Dataset entries:
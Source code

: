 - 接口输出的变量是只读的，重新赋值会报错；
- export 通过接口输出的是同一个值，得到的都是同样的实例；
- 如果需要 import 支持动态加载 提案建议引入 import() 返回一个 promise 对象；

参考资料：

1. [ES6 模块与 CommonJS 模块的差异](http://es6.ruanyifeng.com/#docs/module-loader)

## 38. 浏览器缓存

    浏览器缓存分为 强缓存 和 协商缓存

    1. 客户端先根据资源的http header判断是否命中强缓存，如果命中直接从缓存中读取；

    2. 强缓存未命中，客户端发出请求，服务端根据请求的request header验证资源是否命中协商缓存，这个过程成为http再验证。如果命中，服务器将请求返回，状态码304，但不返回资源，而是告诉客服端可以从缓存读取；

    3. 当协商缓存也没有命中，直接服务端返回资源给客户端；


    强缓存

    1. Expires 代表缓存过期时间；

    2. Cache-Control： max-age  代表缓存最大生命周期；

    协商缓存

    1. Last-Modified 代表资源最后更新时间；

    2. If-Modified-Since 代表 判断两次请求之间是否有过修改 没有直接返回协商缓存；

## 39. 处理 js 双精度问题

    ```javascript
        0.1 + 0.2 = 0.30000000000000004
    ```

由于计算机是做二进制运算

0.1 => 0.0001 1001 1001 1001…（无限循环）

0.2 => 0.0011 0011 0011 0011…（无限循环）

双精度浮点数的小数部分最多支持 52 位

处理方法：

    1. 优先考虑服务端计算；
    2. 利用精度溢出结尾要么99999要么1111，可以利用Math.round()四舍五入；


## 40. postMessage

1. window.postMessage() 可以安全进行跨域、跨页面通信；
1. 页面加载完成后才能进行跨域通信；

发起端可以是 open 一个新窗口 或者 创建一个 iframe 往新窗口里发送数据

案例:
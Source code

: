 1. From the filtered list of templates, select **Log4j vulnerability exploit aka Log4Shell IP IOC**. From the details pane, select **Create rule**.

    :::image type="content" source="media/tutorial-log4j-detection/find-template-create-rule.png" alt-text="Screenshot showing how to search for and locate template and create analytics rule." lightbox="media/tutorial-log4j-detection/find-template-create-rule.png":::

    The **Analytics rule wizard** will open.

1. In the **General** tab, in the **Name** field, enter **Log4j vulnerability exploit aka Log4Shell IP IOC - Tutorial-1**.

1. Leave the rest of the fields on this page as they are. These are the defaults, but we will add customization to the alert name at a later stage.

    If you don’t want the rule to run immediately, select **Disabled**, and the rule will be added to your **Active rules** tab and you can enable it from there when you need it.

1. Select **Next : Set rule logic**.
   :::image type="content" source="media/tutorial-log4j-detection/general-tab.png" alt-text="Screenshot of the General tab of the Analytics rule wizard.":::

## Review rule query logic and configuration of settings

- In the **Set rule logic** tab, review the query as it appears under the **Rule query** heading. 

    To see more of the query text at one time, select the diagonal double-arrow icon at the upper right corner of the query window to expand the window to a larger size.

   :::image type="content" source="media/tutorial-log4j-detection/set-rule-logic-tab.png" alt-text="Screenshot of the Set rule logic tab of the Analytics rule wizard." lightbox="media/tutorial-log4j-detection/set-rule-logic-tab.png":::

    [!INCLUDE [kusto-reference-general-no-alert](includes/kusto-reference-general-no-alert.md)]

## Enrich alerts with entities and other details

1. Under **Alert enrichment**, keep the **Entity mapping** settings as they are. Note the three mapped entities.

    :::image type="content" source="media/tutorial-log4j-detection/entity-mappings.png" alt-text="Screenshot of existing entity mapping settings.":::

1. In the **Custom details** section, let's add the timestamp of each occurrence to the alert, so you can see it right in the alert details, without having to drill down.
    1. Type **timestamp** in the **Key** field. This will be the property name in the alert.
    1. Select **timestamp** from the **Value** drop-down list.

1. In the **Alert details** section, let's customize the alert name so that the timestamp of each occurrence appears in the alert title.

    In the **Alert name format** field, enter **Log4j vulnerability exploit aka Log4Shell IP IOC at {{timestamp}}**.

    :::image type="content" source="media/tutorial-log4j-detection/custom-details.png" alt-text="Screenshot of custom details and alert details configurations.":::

---

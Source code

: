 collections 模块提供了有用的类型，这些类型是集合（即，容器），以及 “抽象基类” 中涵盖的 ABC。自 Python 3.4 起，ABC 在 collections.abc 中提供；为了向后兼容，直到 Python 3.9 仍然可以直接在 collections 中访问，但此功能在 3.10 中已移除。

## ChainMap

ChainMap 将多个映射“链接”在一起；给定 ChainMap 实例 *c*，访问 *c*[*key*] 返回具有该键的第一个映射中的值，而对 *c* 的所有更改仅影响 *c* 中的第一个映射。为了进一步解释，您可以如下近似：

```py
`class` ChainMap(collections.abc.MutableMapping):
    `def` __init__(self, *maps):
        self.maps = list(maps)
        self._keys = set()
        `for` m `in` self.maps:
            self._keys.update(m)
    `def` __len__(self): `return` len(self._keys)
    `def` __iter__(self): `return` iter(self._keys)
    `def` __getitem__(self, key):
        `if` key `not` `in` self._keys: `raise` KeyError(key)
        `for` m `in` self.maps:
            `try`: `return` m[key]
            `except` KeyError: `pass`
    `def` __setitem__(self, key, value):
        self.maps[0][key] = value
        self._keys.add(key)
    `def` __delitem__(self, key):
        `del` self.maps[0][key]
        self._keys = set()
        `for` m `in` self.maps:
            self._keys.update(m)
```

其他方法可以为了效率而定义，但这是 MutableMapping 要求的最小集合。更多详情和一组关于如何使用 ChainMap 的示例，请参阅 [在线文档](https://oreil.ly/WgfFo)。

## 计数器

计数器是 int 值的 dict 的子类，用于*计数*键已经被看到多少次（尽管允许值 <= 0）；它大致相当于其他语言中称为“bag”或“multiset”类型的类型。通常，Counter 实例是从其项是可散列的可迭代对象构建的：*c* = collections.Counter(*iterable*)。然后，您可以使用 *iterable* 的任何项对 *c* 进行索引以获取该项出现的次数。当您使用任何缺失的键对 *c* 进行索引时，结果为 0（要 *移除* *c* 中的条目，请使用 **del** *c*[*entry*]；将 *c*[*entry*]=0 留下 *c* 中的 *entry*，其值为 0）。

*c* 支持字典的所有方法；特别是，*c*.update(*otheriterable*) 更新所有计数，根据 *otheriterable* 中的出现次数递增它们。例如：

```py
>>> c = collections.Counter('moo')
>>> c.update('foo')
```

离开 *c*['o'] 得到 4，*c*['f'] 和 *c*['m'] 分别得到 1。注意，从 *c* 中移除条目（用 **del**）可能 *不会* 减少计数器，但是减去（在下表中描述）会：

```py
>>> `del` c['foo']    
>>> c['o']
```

==

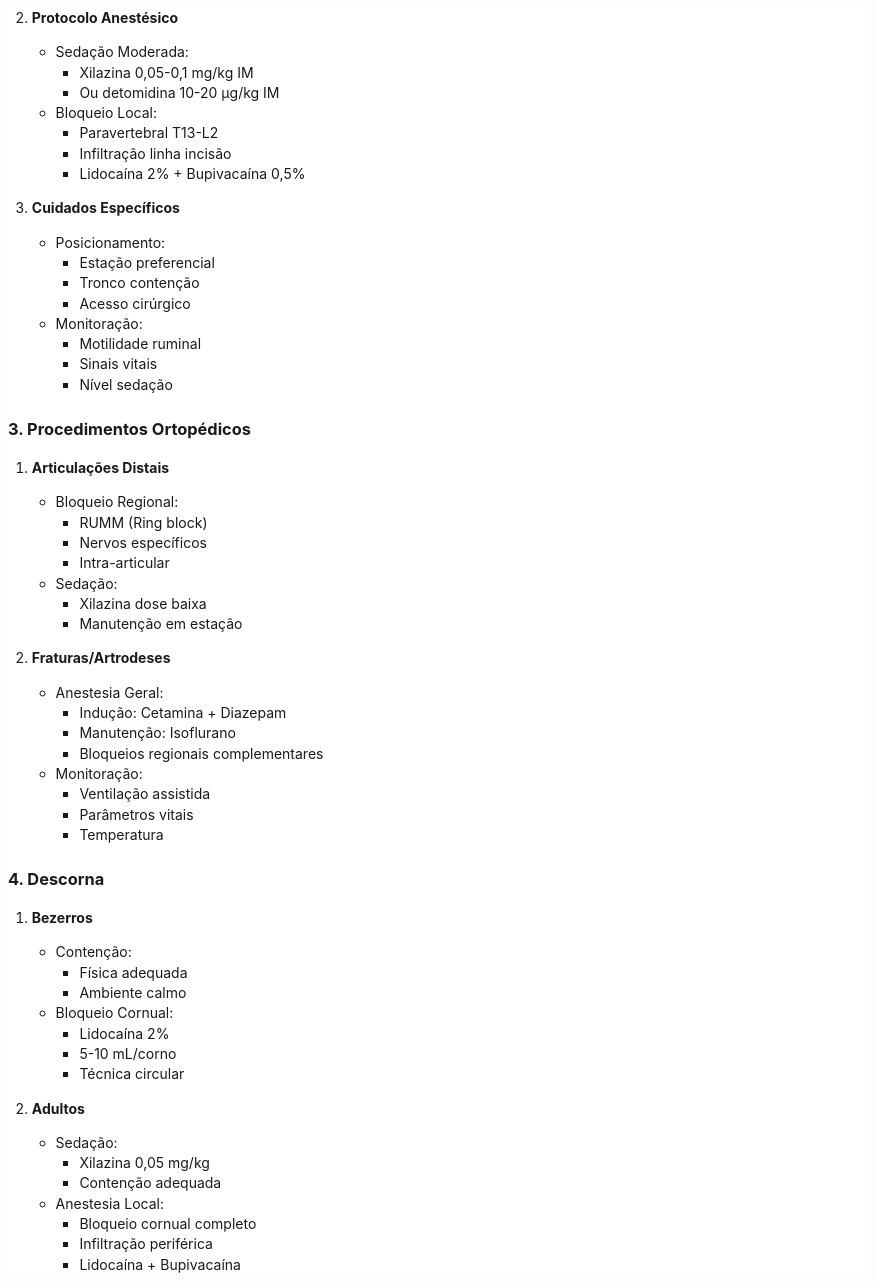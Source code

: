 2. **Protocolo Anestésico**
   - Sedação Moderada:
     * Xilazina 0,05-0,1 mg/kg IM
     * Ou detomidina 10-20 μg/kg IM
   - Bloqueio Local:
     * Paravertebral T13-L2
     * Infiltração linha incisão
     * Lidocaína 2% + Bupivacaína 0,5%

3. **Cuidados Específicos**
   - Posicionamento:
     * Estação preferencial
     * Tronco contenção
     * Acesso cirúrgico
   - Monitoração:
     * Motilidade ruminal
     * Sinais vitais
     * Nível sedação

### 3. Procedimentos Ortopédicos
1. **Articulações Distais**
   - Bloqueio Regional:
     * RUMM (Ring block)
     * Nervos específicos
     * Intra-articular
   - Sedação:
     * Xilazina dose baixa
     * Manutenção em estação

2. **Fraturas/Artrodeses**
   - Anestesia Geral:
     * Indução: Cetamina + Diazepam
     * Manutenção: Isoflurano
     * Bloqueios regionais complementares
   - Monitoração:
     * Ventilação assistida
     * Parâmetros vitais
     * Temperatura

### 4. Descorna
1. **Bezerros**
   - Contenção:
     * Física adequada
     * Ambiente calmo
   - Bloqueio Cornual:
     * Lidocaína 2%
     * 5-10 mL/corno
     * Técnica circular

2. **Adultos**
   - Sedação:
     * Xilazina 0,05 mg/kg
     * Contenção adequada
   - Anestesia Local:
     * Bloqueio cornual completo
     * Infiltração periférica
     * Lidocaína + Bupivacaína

- _What the task asks_
Lines above that include the string "adequada" need to be copied.

- _Result below_
     * Física adequada
     * Contenção adequada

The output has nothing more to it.